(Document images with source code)
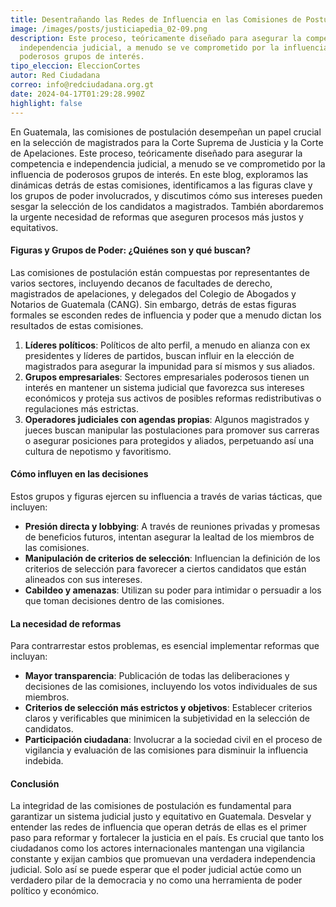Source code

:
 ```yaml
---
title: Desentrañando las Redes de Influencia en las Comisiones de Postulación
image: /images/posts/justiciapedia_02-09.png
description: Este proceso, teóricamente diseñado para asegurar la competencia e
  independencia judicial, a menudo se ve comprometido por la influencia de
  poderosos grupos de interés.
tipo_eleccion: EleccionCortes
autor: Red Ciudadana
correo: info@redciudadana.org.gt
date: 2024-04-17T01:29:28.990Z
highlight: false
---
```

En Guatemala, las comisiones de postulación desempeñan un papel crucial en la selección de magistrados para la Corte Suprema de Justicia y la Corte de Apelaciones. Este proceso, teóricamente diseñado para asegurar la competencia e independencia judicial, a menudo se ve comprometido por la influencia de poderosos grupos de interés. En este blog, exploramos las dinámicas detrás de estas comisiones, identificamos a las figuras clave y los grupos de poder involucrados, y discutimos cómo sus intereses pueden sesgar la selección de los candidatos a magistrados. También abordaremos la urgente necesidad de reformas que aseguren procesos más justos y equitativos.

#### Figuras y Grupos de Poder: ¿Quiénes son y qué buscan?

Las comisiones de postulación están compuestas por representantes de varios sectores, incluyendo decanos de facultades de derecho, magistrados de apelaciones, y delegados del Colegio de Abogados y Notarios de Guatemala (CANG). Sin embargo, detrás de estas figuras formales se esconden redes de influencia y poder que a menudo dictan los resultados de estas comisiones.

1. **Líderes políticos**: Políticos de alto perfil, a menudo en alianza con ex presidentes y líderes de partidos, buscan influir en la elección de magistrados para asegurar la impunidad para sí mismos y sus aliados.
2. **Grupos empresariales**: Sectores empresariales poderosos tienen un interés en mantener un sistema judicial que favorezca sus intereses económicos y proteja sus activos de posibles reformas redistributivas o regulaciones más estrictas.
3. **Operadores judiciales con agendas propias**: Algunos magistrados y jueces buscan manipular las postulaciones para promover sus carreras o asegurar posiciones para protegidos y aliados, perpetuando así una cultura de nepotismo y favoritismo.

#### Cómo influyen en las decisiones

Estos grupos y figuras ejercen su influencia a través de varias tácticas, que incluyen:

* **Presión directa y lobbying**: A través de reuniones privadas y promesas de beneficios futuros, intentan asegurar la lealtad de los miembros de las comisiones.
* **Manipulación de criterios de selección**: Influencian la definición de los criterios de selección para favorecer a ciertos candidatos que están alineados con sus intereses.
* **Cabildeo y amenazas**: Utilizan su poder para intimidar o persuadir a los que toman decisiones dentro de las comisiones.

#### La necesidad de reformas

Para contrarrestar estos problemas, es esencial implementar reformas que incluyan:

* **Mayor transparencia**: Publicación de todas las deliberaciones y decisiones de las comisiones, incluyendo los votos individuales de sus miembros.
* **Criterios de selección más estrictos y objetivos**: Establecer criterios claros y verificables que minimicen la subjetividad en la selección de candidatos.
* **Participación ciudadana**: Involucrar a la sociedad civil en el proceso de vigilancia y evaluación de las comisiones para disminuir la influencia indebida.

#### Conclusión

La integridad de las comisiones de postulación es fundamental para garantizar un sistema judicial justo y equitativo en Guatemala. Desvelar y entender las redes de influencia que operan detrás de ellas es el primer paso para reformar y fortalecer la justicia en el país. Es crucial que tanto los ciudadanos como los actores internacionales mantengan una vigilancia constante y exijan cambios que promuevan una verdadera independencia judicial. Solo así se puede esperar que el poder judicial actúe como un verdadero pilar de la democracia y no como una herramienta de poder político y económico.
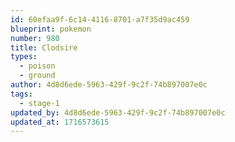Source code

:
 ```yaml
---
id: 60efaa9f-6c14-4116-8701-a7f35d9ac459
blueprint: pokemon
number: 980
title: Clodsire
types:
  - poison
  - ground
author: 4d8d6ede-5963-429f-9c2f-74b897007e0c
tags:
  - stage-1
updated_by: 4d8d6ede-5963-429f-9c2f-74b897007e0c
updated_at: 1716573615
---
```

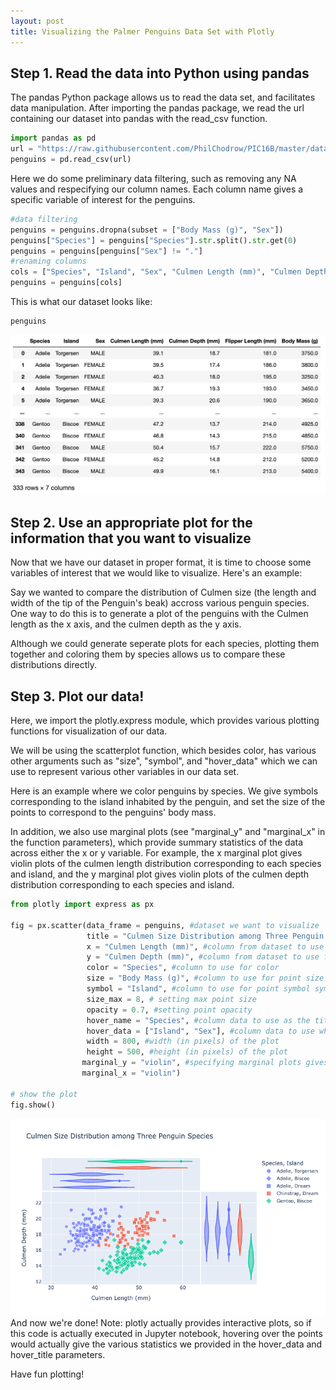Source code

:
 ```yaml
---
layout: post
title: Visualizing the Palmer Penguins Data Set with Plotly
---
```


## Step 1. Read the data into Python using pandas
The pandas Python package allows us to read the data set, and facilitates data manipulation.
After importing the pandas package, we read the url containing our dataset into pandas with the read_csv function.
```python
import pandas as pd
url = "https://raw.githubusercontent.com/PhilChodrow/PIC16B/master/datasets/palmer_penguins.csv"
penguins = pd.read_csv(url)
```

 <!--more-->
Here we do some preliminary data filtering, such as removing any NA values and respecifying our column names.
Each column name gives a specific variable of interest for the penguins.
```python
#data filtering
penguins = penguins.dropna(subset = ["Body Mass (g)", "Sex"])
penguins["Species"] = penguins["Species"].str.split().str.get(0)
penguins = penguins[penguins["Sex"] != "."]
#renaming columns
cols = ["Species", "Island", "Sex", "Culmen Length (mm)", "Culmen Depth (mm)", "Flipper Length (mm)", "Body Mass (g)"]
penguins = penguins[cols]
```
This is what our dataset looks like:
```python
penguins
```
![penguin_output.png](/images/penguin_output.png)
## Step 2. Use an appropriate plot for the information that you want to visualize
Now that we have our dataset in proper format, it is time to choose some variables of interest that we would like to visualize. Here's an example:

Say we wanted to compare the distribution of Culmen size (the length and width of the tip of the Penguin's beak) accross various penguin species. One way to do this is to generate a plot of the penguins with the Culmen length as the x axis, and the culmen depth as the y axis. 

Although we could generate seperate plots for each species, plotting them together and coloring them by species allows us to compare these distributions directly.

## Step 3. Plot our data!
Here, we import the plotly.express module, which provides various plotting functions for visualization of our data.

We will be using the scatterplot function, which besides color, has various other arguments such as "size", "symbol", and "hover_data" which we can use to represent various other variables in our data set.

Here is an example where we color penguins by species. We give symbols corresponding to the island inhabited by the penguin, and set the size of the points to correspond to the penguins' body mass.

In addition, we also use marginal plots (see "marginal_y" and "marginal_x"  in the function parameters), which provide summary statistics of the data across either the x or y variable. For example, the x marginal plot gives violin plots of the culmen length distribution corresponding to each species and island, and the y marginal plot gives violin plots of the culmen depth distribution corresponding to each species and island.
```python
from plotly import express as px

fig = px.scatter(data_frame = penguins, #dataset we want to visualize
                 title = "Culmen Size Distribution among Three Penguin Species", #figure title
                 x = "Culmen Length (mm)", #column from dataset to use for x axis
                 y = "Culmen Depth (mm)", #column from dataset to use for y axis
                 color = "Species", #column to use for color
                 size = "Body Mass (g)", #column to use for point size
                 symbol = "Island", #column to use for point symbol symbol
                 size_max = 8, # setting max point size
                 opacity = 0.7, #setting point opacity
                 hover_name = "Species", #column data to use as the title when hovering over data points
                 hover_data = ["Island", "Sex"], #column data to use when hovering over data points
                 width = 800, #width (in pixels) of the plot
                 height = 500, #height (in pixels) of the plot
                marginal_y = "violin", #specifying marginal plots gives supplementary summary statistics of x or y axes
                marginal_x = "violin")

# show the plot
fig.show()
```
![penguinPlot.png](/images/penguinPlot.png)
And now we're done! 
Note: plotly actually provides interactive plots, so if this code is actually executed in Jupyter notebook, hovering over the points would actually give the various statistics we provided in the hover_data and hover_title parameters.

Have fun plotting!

==

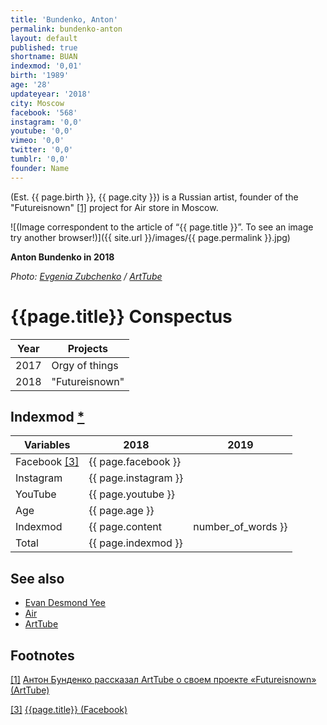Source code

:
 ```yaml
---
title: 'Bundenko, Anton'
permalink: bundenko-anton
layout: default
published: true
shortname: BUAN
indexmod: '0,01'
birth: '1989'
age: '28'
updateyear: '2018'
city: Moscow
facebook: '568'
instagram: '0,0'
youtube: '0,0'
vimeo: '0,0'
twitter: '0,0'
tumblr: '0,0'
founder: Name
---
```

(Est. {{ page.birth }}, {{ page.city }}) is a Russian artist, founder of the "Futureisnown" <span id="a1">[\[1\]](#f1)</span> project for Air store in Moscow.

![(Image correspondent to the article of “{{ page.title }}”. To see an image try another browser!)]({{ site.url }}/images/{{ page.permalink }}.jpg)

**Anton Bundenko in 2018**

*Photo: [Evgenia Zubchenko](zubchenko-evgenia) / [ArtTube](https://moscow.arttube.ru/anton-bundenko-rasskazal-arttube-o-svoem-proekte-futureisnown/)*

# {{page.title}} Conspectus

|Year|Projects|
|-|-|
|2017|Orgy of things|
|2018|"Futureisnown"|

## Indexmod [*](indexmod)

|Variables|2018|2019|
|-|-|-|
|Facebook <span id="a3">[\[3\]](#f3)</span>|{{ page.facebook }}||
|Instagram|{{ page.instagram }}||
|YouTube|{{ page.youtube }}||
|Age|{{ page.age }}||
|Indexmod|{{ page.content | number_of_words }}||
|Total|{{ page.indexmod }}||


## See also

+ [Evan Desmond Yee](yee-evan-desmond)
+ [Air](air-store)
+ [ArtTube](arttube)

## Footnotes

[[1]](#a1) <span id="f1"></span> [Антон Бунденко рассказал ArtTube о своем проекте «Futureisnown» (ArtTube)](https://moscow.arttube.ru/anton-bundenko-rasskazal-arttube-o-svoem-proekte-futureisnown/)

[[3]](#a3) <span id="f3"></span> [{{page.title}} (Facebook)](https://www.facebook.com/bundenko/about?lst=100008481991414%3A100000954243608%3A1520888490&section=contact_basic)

--

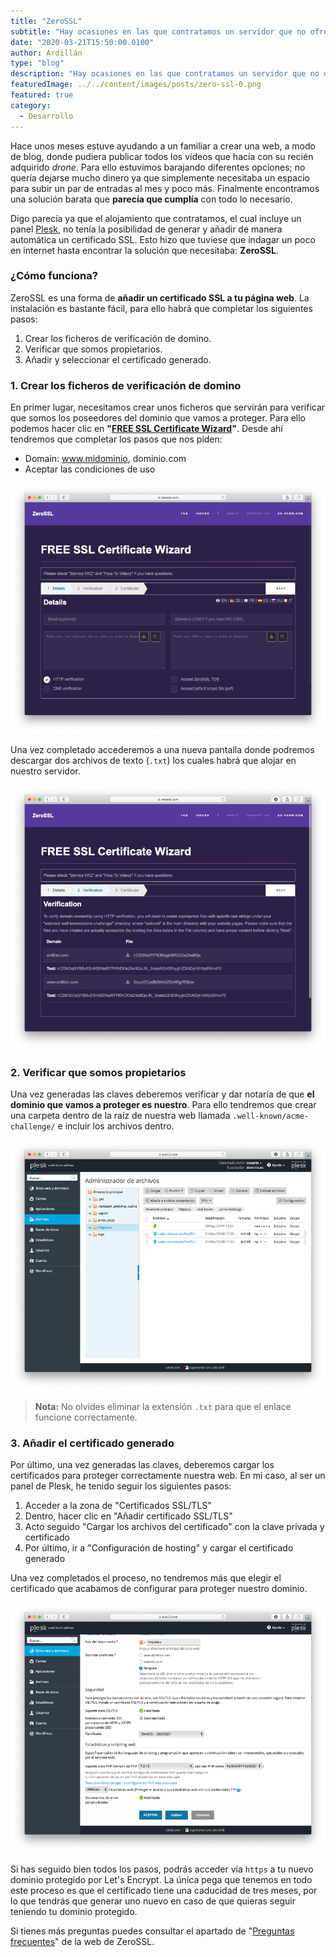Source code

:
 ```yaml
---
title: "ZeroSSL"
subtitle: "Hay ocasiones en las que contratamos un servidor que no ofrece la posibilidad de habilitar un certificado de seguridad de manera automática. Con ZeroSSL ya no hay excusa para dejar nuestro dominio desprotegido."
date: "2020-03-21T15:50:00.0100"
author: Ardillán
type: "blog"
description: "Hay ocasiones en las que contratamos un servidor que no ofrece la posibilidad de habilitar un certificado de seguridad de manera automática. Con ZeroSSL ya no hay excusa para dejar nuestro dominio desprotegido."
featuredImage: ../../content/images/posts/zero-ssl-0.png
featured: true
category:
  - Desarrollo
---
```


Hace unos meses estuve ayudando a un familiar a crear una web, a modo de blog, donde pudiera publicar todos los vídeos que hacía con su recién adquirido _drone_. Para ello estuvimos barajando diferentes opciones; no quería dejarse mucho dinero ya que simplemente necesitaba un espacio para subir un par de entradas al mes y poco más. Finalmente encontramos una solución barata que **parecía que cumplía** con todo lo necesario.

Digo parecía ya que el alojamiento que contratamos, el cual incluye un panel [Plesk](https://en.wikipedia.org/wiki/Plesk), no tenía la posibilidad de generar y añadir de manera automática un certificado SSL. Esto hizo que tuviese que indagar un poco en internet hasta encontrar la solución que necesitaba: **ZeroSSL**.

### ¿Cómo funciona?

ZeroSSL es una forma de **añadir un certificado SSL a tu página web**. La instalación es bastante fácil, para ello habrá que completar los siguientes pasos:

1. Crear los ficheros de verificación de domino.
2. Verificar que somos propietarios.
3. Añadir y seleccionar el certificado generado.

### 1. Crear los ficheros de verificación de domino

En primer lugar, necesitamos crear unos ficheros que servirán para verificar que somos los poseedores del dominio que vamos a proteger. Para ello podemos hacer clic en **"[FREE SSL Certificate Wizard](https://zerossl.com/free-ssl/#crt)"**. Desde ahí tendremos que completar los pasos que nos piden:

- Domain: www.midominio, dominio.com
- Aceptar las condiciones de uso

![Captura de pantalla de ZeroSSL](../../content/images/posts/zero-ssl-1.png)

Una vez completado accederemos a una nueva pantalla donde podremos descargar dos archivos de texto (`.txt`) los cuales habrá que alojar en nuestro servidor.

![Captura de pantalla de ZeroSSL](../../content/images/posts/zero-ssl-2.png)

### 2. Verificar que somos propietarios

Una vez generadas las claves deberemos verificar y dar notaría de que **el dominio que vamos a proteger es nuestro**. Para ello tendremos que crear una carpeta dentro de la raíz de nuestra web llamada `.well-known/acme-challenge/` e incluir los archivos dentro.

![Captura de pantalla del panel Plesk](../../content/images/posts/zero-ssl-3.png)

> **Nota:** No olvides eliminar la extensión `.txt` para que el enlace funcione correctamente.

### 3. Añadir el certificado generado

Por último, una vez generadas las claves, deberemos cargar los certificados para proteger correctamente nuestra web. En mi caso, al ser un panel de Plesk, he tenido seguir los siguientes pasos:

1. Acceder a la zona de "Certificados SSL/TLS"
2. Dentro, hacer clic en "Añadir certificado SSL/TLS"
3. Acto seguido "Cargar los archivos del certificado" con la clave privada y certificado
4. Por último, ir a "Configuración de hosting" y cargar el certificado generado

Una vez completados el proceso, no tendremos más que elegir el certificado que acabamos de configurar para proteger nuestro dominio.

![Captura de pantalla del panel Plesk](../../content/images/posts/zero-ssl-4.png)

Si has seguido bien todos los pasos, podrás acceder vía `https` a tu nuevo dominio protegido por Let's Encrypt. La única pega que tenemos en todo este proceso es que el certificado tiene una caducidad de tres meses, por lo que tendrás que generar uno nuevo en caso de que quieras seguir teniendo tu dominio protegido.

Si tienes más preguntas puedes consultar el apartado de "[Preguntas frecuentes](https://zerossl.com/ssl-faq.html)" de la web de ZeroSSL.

**WHAT IS BEING ASKED:** Would you please repeat exactly the lines above, starting at the line with "Por último, una" and stopping at the line with "Una vez completados", both included?

**TASK RESPONSE:**
Por último, una vez generadas las claves, deberemos cargar los certificados para proteger correctamente nuestra web. En mi caso, al ser un panel de Plesk, he tenido seguir los siguientes pasos:

1. Acceder a la zona de "Certificados SSL/TLS"
2. Dentro, hacer clic en "Añadir certificado SSL/TLS"
3. Acto seguido "Cargar los archivos del certificado" con la clave privada y certificado
4. Por último, ir a "Configuración de hosting" y cargar el certificado generado

Una vez completados el proceso, no tendremos más que elegir el certificado que acabamos de configurar para proteger nuestro dominio.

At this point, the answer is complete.